## Assigned task
Work out how many lines of the material contain the string "NETFramework"; the answer is that number only.
==============================
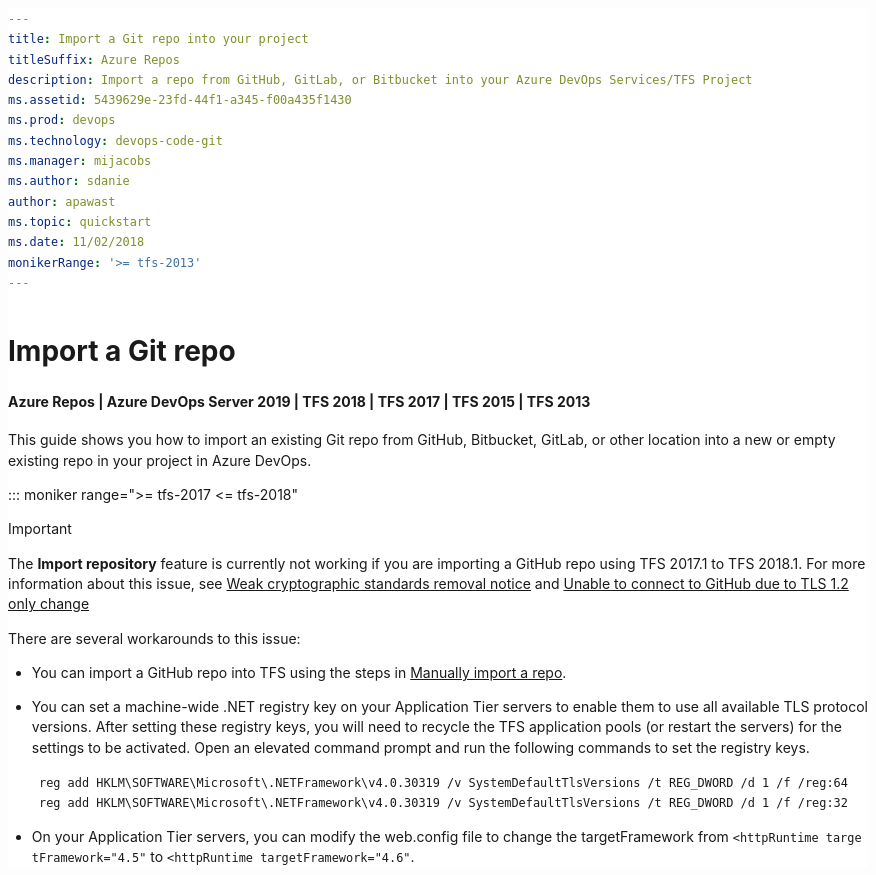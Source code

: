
 ```yaml
---
title: Import a Git repo into your project
titleSuffix: Azure Repos
description: Import a repo from GitHub, GitLab, or Bitbucket into your Azure DevOps Services/TFS Project
ms.assetid: 5439629e-23fd-44f1-a345-f00a435f1430
ms.prod: devops
ms.technology: devops-code-git 
ms.manager: mijacobs
ms.author: sdanie
author: apawast
ms.topic: quickstart
ms.date: 11/02/2018
monikerRange: '>= tfs-2013'
---
```


# Import a Git repo
#### Azure Repos | Azure DevOps Server 2019 | TFS 2018 | TFS 2017 | TFS 2015 | TFS 2013

This guide shows you how to import an existing Git repo from GitHub, Bitbucket, GitLab, or other location into a new or empty existing repo in your project in Azure DevOps.

::: moniker range=">= tfs-2017 <= tfs-2018"

>[!IMPORTANT]
>The **Import repository** feature is currently not working if you are importing a GitHub repo using TFS 2017.1 to TFS 2018.1. For more information about this issue, see [Weak cryptographic standards removal notice](https://githubengineering.com/crypto-removal-notice/) and [Unable to connect to GitHub due to TLS 1.2 only change](https://developercommunity.visualstudio.com/content/problem/201457/unable-to-connect-to-github-due-to-tls-12-only-cha.html)

There are several workarounds to this issue:
* You can import a GitHub repo into TFS using the steps in [Manually import a repo](#manually-import-a-repo).
* You can set a machine-wide .NET registry key on your Application Tier servers to enable them to use all available TLS protocol versions. After setting these registry keys, you will need to recycle the TFS application pools (or restart the servers) for the settings to be activated. Open an elevated command prompt and run the following commands to set the registry keys.
 
     ```
      reg add HKLM\SOFTWARE\Microsoft\.NETFramework\v4.0.30319 /v SystemDefaultTlsVersions /t REG_DWORD /d 1 /f /reg:64
      reg add HKLM\SOFTWARE\Microsoft\.NETFramework\v4.0.30319 /v SystemDefaultTlsVersions /t REG_DWORD /d 1 /f /reg:32
     ```

* On your Application Tier servers, you can modify the web.config file to change the targetFramework from `<httpRuntime targetFramework="4.5"` to `<httpRuntime targetFramework="4.6"`.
==============================
## Solution for this exercise
2